[Entries provided Boundary: Start]

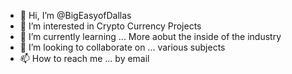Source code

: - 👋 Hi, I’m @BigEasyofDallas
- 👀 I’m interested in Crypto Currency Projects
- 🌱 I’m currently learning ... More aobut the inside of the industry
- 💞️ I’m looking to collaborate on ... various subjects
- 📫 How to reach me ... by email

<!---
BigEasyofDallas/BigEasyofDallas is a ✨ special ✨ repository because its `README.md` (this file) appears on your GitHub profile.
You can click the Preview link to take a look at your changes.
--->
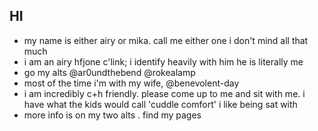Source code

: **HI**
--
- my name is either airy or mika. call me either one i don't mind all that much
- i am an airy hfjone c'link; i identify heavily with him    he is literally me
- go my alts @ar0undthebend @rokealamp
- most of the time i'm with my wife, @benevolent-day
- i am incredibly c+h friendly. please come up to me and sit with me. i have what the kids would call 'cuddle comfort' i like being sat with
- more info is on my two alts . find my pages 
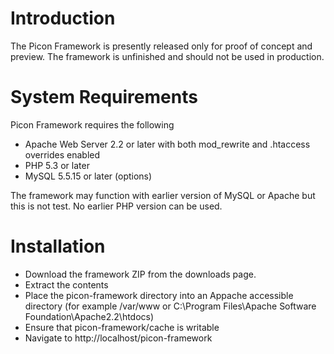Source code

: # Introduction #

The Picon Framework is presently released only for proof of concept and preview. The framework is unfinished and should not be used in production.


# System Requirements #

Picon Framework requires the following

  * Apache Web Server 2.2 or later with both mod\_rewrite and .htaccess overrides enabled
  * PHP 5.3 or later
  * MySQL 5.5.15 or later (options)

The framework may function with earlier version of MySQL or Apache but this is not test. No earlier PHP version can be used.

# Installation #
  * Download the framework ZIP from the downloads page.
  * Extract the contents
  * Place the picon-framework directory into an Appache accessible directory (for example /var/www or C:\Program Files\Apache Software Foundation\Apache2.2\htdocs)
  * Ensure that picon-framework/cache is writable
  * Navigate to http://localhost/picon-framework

[Entries provided Boundary: End]
[Entries provided Boundary: Start]

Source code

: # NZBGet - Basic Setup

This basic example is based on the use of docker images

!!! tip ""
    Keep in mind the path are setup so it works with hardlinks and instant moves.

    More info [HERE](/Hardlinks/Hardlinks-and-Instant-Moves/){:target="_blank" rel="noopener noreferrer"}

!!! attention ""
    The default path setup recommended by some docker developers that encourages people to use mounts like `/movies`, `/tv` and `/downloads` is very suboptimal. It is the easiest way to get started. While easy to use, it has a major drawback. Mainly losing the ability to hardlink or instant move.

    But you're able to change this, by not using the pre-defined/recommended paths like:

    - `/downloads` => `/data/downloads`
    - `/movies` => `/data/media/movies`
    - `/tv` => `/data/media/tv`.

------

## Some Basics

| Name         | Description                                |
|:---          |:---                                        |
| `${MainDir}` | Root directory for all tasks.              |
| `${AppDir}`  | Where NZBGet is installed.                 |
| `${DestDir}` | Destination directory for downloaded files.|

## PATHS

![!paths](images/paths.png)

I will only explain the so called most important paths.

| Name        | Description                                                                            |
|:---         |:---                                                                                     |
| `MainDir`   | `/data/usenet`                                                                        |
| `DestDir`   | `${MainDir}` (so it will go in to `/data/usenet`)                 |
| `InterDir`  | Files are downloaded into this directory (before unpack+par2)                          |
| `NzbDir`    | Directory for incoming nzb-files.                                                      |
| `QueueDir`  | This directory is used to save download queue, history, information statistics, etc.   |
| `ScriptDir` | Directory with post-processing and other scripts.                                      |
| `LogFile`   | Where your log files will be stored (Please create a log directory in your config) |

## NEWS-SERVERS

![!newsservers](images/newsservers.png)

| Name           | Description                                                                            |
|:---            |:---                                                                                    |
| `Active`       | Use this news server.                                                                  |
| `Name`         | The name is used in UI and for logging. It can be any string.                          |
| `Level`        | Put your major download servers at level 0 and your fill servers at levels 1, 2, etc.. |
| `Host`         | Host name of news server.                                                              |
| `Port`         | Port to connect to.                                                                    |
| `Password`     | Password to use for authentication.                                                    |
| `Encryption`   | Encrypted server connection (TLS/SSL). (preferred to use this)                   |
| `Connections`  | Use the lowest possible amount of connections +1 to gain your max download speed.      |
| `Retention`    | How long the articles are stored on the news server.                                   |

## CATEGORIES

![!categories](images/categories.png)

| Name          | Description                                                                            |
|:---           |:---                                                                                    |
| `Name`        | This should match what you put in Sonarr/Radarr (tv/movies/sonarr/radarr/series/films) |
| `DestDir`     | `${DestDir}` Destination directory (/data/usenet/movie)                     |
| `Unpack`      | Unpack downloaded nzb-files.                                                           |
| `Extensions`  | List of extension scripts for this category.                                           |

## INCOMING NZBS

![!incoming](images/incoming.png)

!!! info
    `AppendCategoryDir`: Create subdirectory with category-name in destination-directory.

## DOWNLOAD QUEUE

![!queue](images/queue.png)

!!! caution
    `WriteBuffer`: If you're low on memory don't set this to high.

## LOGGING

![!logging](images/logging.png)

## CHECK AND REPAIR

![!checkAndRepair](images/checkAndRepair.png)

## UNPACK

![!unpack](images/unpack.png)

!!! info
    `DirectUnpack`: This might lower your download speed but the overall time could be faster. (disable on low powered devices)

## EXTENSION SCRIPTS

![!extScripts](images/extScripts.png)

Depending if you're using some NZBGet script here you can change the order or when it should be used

[Entries provided Boundary: End]

Only lines containing "mind" belong in the answer; copy every such line from the records.

- my name is either airy or mika. call me either one i don't mind all that much
    Keep in mind the path are setup so it works with hardlinks and instant moves.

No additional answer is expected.